All lines in the records below from the line with "编辑商品类别信息 | 等" through the line with "please help me" are to be given again exactly, both ends included; the pictures are to be left out.
■ ■ ■ ■ ■
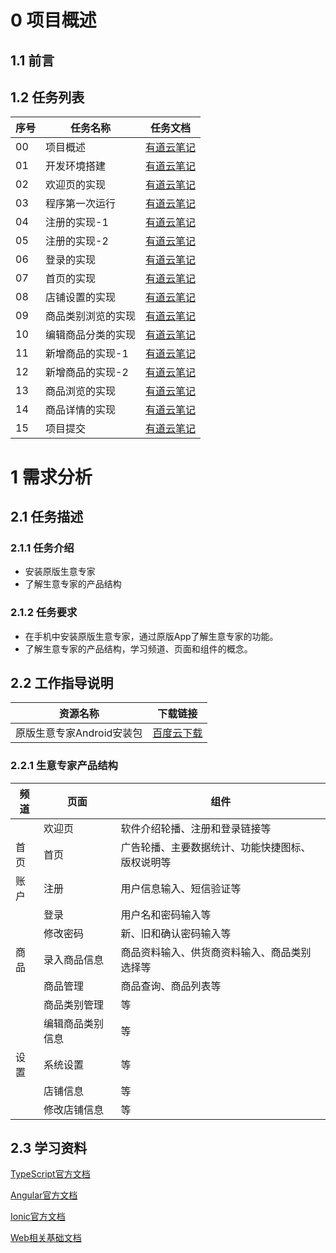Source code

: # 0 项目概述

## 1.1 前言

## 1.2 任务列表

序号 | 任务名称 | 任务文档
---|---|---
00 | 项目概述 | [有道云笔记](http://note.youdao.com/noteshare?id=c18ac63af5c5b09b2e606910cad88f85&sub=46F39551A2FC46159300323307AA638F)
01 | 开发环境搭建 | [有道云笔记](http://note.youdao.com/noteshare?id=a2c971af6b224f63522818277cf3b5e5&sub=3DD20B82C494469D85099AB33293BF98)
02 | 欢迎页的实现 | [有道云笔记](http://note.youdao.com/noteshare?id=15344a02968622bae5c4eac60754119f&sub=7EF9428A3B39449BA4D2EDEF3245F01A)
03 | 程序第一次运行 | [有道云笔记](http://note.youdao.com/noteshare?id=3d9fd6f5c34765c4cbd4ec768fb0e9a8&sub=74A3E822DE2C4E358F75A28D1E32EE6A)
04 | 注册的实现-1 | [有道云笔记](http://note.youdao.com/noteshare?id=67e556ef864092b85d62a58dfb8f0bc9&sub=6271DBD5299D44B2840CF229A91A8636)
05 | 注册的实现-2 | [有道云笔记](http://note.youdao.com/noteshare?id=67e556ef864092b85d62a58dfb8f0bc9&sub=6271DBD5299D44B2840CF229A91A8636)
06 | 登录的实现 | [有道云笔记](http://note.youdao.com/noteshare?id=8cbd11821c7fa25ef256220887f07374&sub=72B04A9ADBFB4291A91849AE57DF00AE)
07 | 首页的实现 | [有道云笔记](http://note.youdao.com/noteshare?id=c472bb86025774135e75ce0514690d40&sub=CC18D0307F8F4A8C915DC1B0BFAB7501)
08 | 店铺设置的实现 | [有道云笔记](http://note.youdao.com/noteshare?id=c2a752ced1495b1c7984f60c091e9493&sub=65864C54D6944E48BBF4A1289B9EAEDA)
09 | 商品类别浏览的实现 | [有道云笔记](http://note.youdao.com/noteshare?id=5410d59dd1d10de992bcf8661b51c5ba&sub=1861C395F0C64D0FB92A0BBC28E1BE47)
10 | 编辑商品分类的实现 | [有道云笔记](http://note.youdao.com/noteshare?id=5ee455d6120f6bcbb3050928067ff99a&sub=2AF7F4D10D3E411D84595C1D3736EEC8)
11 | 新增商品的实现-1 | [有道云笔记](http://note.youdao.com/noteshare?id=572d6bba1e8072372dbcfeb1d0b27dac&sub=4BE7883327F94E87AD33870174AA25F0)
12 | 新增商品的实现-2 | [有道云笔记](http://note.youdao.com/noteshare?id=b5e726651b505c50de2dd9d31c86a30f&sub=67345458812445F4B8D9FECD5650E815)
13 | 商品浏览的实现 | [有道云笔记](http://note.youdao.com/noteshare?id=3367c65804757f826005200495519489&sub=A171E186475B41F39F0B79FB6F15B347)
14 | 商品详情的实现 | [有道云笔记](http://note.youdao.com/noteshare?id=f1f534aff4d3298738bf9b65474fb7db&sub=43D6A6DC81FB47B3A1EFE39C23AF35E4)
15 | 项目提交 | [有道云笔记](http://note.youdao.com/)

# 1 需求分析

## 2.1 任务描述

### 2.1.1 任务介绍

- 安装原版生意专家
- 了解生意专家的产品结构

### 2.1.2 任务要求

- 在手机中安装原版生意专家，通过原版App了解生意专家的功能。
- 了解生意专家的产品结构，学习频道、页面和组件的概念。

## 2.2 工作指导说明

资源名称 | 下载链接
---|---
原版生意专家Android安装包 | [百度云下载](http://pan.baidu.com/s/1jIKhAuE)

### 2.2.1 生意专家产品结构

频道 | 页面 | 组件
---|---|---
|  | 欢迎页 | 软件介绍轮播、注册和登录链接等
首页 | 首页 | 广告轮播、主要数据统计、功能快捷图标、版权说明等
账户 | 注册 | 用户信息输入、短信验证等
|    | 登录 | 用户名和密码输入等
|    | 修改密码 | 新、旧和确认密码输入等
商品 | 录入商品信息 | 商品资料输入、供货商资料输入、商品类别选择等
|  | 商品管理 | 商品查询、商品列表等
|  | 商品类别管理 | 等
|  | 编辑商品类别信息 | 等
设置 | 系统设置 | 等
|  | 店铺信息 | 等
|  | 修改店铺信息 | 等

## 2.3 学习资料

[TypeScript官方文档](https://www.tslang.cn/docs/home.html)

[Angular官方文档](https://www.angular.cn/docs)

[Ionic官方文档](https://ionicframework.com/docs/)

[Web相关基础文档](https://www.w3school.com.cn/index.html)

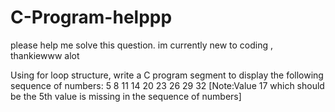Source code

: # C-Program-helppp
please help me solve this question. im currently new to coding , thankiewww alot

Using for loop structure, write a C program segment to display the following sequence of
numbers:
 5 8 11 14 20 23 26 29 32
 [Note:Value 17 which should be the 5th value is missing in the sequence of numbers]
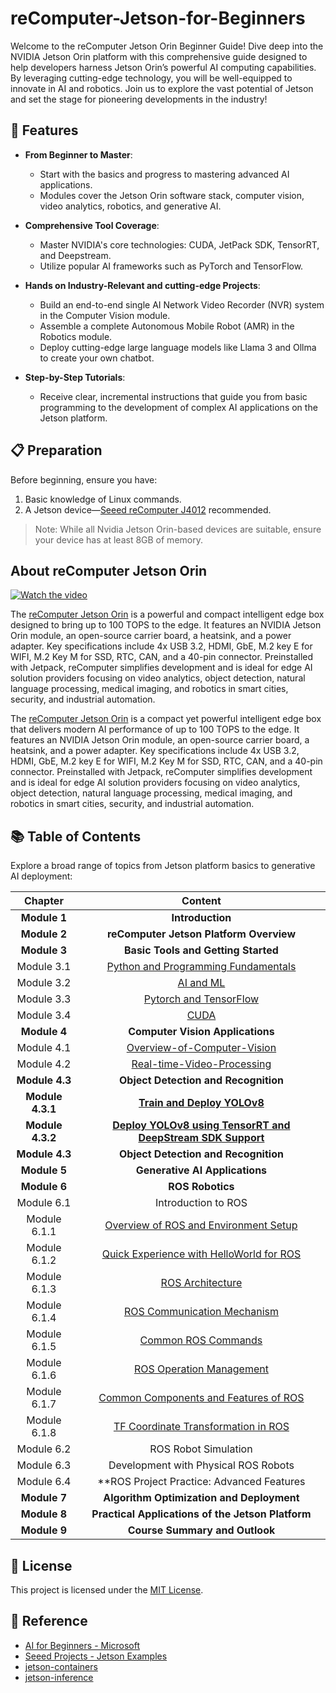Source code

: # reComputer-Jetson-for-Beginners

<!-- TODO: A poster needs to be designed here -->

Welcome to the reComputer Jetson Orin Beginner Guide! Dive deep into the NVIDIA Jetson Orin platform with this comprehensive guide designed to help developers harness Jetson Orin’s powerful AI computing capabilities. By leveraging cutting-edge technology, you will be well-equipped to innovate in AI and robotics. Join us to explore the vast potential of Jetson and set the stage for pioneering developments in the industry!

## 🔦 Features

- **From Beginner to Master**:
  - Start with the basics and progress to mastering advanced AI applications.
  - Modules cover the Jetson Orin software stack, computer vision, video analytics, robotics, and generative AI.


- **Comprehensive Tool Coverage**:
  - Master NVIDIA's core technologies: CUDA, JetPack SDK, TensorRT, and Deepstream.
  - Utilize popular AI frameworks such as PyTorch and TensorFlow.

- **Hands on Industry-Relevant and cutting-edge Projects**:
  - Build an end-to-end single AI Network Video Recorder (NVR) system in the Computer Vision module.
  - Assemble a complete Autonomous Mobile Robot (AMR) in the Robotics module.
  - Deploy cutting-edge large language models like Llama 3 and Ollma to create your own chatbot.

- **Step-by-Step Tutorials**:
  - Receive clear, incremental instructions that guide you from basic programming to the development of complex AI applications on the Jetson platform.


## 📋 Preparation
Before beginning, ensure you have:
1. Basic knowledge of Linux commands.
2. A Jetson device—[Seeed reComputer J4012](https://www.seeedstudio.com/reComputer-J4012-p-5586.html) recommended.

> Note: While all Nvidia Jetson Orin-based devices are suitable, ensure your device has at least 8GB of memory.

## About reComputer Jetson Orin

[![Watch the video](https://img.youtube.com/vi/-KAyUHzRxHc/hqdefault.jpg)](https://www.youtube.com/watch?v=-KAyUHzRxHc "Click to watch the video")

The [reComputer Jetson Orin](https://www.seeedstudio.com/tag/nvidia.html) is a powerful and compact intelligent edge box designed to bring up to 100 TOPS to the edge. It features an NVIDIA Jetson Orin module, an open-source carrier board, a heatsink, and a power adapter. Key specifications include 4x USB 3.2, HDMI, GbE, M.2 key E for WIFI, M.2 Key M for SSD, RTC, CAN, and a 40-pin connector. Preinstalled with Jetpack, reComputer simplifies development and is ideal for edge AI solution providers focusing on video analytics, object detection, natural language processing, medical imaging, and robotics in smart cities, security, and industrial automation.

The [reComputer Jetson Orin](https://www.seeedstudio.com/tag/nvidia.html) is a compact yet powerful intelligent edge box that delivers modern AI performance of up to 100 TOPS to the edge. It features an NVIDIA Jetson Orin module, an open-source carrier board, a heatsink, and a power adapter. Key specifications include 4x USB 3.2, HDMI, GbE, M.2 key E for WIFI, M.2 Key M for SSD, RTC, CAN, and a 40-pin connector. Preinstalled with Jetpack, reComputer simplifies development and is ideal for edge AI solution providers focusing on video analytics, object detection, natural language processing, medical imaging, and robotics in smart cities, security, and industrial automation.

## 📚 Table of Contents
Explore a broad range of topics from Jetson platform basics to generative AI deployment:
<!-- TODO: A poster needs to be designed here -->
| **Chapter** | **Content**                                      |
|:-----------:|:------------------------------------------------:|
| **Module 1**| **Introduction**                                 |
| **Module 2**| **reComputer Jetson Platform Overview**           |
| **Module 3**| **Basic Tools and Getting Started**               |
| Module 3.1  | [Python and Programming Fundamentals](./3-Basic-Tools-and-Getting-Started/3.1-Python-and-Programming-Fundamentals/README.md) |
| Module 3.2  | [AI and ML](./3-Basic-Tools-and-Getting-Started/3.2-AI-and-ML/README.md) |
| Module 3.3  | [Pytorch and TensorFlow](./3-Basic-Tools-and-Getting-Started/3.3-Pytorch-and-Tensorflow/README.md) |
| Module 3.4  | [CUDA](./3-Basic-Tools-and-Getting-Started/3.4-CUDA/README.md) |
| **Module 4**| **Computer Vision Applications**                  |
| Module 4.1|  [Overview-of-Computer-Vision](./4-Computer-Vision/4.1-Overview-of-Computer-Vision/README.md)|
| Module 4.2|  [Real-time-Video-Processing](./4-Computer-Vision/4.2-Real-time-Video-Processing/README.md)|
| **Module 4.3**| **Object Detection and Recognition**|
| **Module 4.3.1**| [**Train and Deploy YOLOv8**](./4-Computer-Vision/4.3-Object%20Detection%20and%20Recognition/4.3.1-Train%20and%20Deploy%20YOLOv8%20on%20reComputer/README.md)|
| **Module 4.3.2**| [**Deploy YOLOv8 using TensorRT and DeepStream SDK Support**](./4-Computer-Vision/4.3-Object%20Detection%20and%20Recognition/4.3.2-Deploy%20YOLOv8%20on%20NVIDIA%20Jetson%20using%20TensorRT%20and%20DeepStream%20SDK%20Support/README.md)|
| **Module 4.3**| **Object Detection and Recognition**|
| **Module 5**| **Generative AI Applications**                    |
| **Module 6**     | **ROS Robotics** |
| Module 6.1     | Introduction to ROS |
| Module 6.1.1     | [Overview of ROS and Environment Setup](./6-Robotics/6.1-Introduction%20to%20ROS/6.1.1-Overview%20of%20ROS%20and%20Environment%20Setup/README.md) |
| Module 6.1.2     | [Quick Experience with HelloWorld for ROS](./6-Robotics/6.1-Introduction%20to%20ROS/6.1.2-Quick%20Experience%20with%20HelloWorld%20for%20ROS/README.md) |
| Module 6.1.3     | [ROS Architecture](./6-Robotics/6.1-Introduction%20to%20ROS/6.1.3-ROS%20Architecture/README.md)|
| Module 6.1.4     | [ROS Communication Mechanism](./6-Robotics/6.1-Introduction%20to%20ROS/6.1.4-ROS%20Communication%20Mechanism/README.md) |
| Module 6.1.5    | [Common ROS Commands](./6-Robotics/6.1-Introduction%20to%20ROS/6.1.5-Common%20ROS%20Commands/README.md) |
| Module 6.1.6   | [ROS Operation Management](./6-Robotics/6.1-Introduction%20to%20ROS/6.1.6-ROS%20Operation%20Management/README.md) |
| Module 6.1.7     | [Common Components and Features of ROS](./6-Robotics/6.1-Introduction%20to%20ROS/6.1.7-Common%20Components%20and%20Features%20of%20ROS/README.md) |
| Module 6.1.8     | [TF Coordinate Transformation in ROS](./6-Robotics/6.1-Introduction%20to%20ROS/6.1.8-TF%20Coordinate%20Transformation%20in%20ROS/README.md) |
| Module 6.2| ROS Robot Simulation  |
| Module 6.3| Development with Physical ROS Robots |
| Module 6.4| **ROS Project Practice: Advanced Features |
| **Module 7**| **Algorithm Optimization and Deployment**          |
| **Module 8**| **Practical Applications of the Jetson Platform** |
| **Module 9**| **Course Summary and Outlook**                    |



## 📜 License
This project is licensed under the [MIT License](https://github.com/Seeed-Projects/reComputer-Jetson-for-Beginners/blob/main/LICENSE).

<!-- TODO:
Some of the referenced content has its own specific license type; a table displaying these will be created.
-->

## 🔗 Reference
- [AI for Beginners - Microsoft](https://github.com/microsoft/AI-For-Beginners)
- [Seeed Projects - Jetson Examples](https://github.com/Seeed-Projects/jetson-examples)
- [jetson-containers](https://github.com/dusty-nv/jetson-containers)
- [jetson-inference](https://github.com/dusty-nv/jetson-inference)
■ ■ ■ ■ ■
*Problem solution*:
|  | 编辑商品类别信息 | 等
设置 | 系统设置 | 等
|  | 店铺信息 | 等
|  | 修改店铺信息 | 等

## 2.3 学习资料

[TypeScript官方文档](https://www.tslang.cn/docs/home.html)

[Angular官方文档](https://www.angular.cn/docs)

[Ionic官方文档](https://ionicframework.com/docs/)

[Web相关基础文档](https://www.w3school.com.cn/index.html)

Source code

: # C-Program-helppp
please help me solve this question. im currently new to coding , thankiewww alot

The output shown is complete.